> _WHAT YOU HAVE TO DO_
For the word "mathcal", count the lines in the records below that include it and give only that number.

> _EXERCISE DATA_
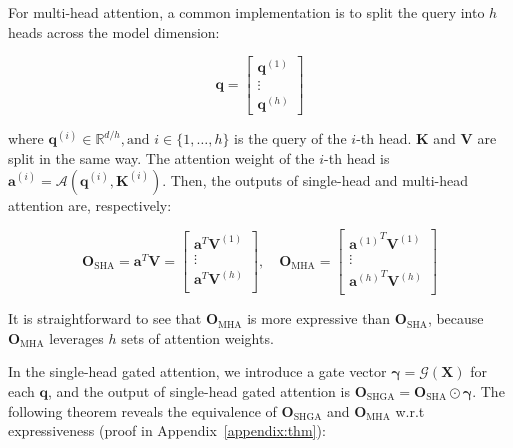 For multi-head attention, a common implementation is to split the query into $h$ heads across the model dimension:

\begin{equation}
\boldsymbol{q} = \left[
\begin{array}{c}
\boldsymbol{q}^{(1)} \\
\vdots \\
\boldsymbol{q}^{(h)}
\end{array}
\right]
\end{equation}

where $\boldsymbol{q}^{(i)} \in \mathbb{R}^{d/h}, \mbox{and} \,\, i \in \{1, \ldots, h \}$ is the query of the $i$-th head.
$\boldsymbol{K}$ and $\boldsymbol{V}$ are split in the same way. The attention weight of the $i$-th head is $\boldsymbol{a}^{(i)} = \mathcal{A}(\boldsymbol{q}^{(i)}, \boldsymbol{K}^{(i)})$. 
Then, the outputs of single-head and multi-head attention are, respectively:

\begin{equation}
\boldsymbol{O}_{\mathrm{SHA}} = \boldsymbol{a}^T \boldsymbol{V} = \left[ 
\begin{array}{c}
\boldsymbol{a}^T \boldsymbol{V}^{(1)} \\
\vdots \\
\boldsymbol{a}^T \boldsymbol{V}^{(h)} \\
\end{array}
\right],
\quad 
\boldsymbol{O}_{\mathrm{MHA}} = \left[ 
\begin{array}{c}
{\boldsymbol{a}^{(1)}}^T \boldsymbol{V}^{(1)} \\
\vdots \\
{\boldsymbol{a}^{(h)}}^T \boldsymbol{V}^{(h)} \\
\end{array}
\right]
\end{equation}

It is straightforward to see that $\boldsymbol{O}_{\mathrm{MHA}}$ is more expressive than $\boldsymbol{O}_{\mathrm{SHA}}$, because $\boldsymbol{O}_{\mathrm{MHA}}$ leverages $h$ sets of attention weights.

In the single-head gated attention, we introduce a gate vector $\boldsymbol{\gamma} = \mathcal{G}(\boldsymbol{X})$ for each $\boldsymbol{q}$, and the output of single-head gated attention is $\boldsymbol{O}_{\mathrm{SHGA}} = \boldsymbol{O}_{\mathrm{SHA}} \odot \boldsymbol{\gamma}$.
The following theorem reveals the equivalence of $\boldsymbol{O}_{\mathrm{SHGA}}$ and $\boldsymbol{O}_{\mathrm{MHA}}$ w.r.t expressiveness (proof in Appendix~\ref{appendix:thm}):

> _SOLUTION TO THE EXERCISE_
2